Get on board with Lebo’s proposed ordinance changePublished Feb 20, 2013 at 10:29 am (Updated Feb 20, 2013 at 10:29 am)
At a recent Mt. Lebanon commissioners meeting, commissioners opened the discussion to change the ordinance that prohibits skateboarding on Mt. Lebanon’s streets. The current ordinance reads “no person shall ride a skateboard, coaster, skates or similar device upon any street.”
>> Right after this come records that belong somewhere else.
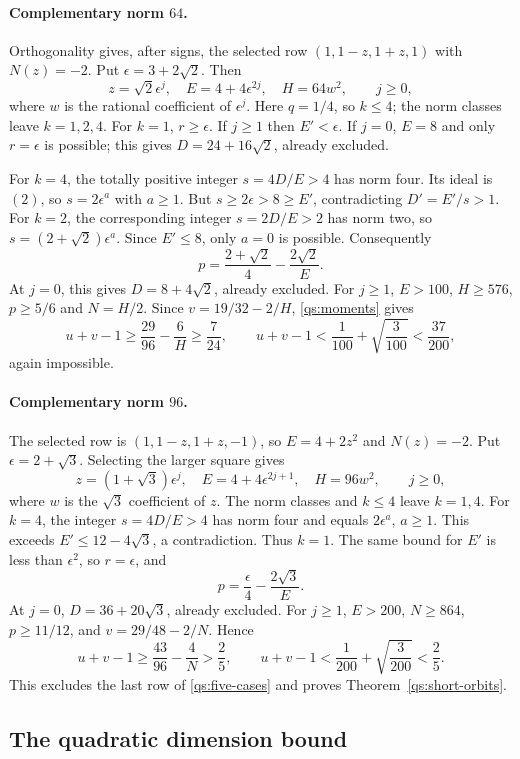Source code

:\documentclass[11pt,a4paper]{article}
\theoremstyle{definition}\newtheorem{definition}[theorem]{Definition}
\theoremstyle{remark}\newtheorem{remark}[theorem]{Remark}
\numberwithin{equation}{section}
\begin{document}
\paragraph{Complementary norm $64$.}
Orthogonality gives, after signs, the selected row
$(1,1-z,1+z,1)$ with $N(z)=-2$. Put $\epsilon=3+2\sqrt2$.
Then
\[
 z=\sqrt2\epsilon^j,\quad E=4+4\epsilon^{2j},\quad
 H=64w^2,\qquad j\ge0,
\]
where $w$ is the rational coefficient of $\epsilon^j$.
Here $q=1/4$, so $k\le4$; the norm classes leave $k=1,2,4$.
For $k=1$, $r\ge\epsilon$. If $j\ge1$ then $E'<\epsilon$.
If $j=0$, $E=8$ and only $r=\epsilon$ is possible; this gives
$D=24+16\sqrt2$, already excluded.

For $k=4$, the totally positive integer $s=4D/E>4$ has norm four.
Its ideal is $(2)$, so $s=2\epsilon^a$ with $a\ge1$.
But $s\ge2\epsilon>8\ge E'$, contradicting $D'=E'/s>1$.
For $k=2$, the corresponding integer $s=2D/E>2$ has norm two,
so $s=(2+\sqrt2)\epsilon^a$. Since $E'\le8$, only $a=0$ is possible.
Consequently
\[
 p=\frac{2+\sqrt2}{4}-\frac{2\sqrt2}{E}.
\]
At $j=0$, this gives $D=8+4\sqrt2$, already excluded.
For $j\ge1$, $E>100$, $H\ge576$, $p\ge5/6$ and $N=H/2$.
Since $v=19/32-2/H$, \eqref{qs:moments} gives
\[
 u+v-1\ge\frac{29}{96}-\frac6H\ge\frac7{24},
 \qquad
 u+v-1<\frac1{100}+\sqrt{\frac3{100}}<\frac{37}{200},
\]
again impossible.

\paragraph{Complementary norm $96$.}
The selected row is $(1,1-z,1+z,-1)$, so $E=4+2z^2$
and $N(z)=-2$.
Put $\epsilon=2+\sqrt3$. Selecting the larger square gives
\[
 z=(1+\sqrt3)\epsilon^j,\quad E=4+4\epsilon^{2j+1},\quad
 H=96w^2,\qquad j\ge0,
\]
where $w$ is the $\sqrt3$ coefficient of $z$.
The norm classes and $k\le4$ leave $k=1,4$.
For $k=4$, the integer $s=4D/E>4$ has norm four and equals
$2\epsilon^a$, $a\ge1$. This exceeds
$E'\le12-4\sqrt3$, a contradiction. Thus $k=1$.
The same bound for $E'$ is less than $\epsilon^2$, so $r=\epsilon$,
and
\[
 p=\frac\epsilon4-\frac{2\sqrt3}{E}.
\]
At $j=0$, $D=36+20\sqrt3$, already excluded.
For $j\ge1$, $E>200$, $N\ge864$, $p\ge11/12$, and
$v=29/48-2/N$. Hence
\[
 u+v-1\ge\frac{43}{96}-\frac4N>\frac25,
 \qquad
 u+v-1<\frac1{200}+\sqrt{\frac3{200}}<\frac25.
\]
This excludes the last row of \eqref{qs:five-cases} and proves
Theorem~\ref{qs:short-orbits}.

\subsection{The quadratic dimension bound}\label{quad:opt:section}
\end{document}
Obviously, safety needs to remain a top concern, but “banning” skateboarding from the municipality streets is not only ineffective – police typically give warnings as opposed to citations for those who violate the ordinance, according to municipal manager Stephen Feller – it is also stifling Mt. Lebanon’s youth. There are no designated skate parks in Mt. Lebanon. The closest option will be Pitcher Park Memorial Skatepark, which will be built in Carnegie. In an era where childhood obesity rates are higher than ever and physical activity is a top priority, limiting the ways in which people – young and old alike – can burn calories is just ridiculous. Add to the fact that bicycling is allowed in Mt. Lebanon, as it should be – is there really that much of a difference between riding a bike or riding a skateboard? We don’t think so.
Now, we are not suggesting that people skateboard or roller blade down busy streets like Washington Road, Castle Shannon Boulevard or Cochran Road – where it will likely remain prohibited, as these are the municipality’s core business districts. But, in residential neighborhoods or parks, there really isn’t harm. Skateboarders and those on roller skates should have to wear protective gear, most importantly, helmets.
Should the ordinance change, skateboarding will still be prohibited in parking garages, and we see no problem with that. School properties will establish their own rules when it comes to skateboarding.
A public hearing for the proposed change will take place at the commission’s Feb. 25 meeting. We urge not only parents, but those who skateboard or roller skate to attend. This is a chance to have your voice heard, and it is a chance to show the municipality that you are willing to be responsible if the ordinance does indeed get changed.